Your assignment: Without its pictures, the listing below is to be transcribed exactly.

= = = =

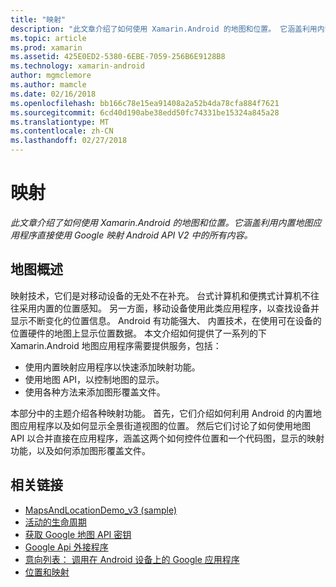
 ```yaml
---
title: "映射"
description: "此文章介绍了如何使用 Xamarin.Android 的地图和位置。 它涵盖利用内置地图应用程序直接使用 Google 映射 Android API V2 中的所有内容。"
ms.topic: article
ms.prod: xamarin
ms.assetid: 425E0ED2-5380-6EBE-7059-256B6E9128B8
ms.technology: xamarin-android
author: mgmclemore
ms.author: mamcle
ms.date: 02/16/2018
ms.openlocfilehash: bb166c78e15ea91408a2a52b4da78cfa884f7621
ms.sourcegitcommit: 6cd40d190abe38edd50fc74331be15324a845a28
ms.translationtype: MT
ms.contentlocale: zh-CN
ms.lasthandoff: 02/27/2018
---
```

# <a name="maps"></a>映射

_此文章介绍了如何使用 Xamarin.Android 的地图和位置。它涵盖利用内置地图应用程序直接使用 Google 映射 Android API V2 中的所有内容。_

## <a name="maps-overview"></a>地图概述

映射技术，它们是对移动设备的无处不在补充。 台式计算机和便携式计算机不往往采用内置的位置感知。 另一方面，移动设备使用此类应用程序，以查找设备并显示不断变化的位置信息。 Android 有功能强大、 内置技术，在使用可在设备的位置硬件的地图上显示位置数据。 本文介绍如何提供了一系列的下 Xamarin.Android 地图应用程序需要提供服务，包括： 

-  使用内置映射应用程序以快速添加映射功能。
-  使用地图 API，以控制地图的显示。
-  使用各种方法来添加图形覆盖文件。

本部分中的主题介绍各种映射功能。
首先，它们介绍如何利用 Android 的内置地图应用程序以及如何显示全景街道视图的位置。 然后它们讨论了如何使用地图 API 以合并直接在应用程序，涵盖这两个如何控件位置和一个代码图，显示的映射功能，以及如何添加图形覆盖文件。


## <a name="related-links"></a>相关链接

- [MapsAndLocationDemo_v3 (sample)](https://developer.xamarin.com/samples/monodroid/MapsAndLocationDemo_v3/)
- [活动的生命周期](~/android/app-fundamentals/activity-lifecycle/index.md)
- [获取 Google 地图 API 密钥](~/android/platform/maps-and-location/maps/obtaining-a-google-maps-api-key.md)
- [Google Api 外接程序](http://code.google.com/android/add-ons/google-apis/reference/index.html?com/google/android/maps/package-summary.html)
- [意向列表： 调用在 Android 设备上的 Google 应用程序](http://developer.android.com/guide/appendix/g-app-intents.html)
- [位置和映射](http://developer.android.com/guide/topics/location/index.html)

= = = =

Task response:
 ```yaml
---
title: "映射"
description: "此文章介绍了如何使用 Xamarin.Android 的地图和位置。 它涵盖利用内置地图应用程序直接使用 Google 映射 Android API V2 中的所有内容。"
ms.topic: article
ms.prod: xamarin
ms.assetid: 425E0ED2-5380-6EBE-7059-256B6E9128B8
ms.technology: xamarin-android
author: mgmclemore
ms.author: mamcle
ms.date: 02/16/2018
ms.openlocfilehash: bb166c78e15ea91408a2a52b4da78cfa884f7621
ms.sourcegitcommit: 6cd40d190abe38edd50fc74331be15324a845a28
ms.translationtype: MT
ms.contentlocale: zh-CN
ms.lasthandoff: 02/27/2018
---
```

# <a name="maps"></a>映射

_此文章介绍了如何使用 Xamarin.Android 的地图和位置。它涵盖利用内置地图应用程序直接使用 Google 映射 Android API V2 中的所有内容。_

## <a name="maps-overview"></a>地图概述

映射技术，它们是对移动设备的无处不在补充。 台式计算机和便携式计算机不往往采用内置的位置感知。 另一方面，移动设备使用此类应用程序，以查找设备并显示不断变化的位置信息。 Android 有功能强大、 内置技术，在使用可在设备的位置硬件的地图上显示位置数据。 本文介绍如何提供了一系列的下 Xamarin.Android 地图应用程序需要提供服务，包括： 

-  使用内置映射应用程序以快速添加映射功能。
-  使用地图 API，以控制地图的显示。
-  使用各种方法来添加图形覆盖文件。

本部分中的主题介绍各种映射功能。
首先，它们介绍如何利用 Android 的内置地图应用程序以及如何显示全景街道视图的位置。 然后它们讨论了如何使用地图 API 以合并直接在应用程序，涵盖这两个如何控件位置和一个代码图，显示的映射功能，以及如何添加图形覆盖文件。


## <a name="related-links"></a>相关链接

- [MapsAndLocationDemo_v3 (sample)](https://developer.xamarin.com/samples/monodroid/MapsAndLocationDemo_v3/)
- [活动的生命周期](~/android/app-fundamentals/activity-lifecycle/index.md)
- [获取 Google 地图 API 密钥](~/android/platform/maps-and-location/maps/obtaining-a-google-maps-api-key.md)
- [Google Api 外接程序](http://code.google.com/android/add-ons/google-apis/reference/index.html?com/google/android/maps/package-summary.html)
- [意向列表： 调用在 Android 设备上的 Google 应用程序](http://developer.android.com/guide/appendix/g-app-intents.html)
- [位置和映射](http://developer.android.com/guide/topics/location/index.html)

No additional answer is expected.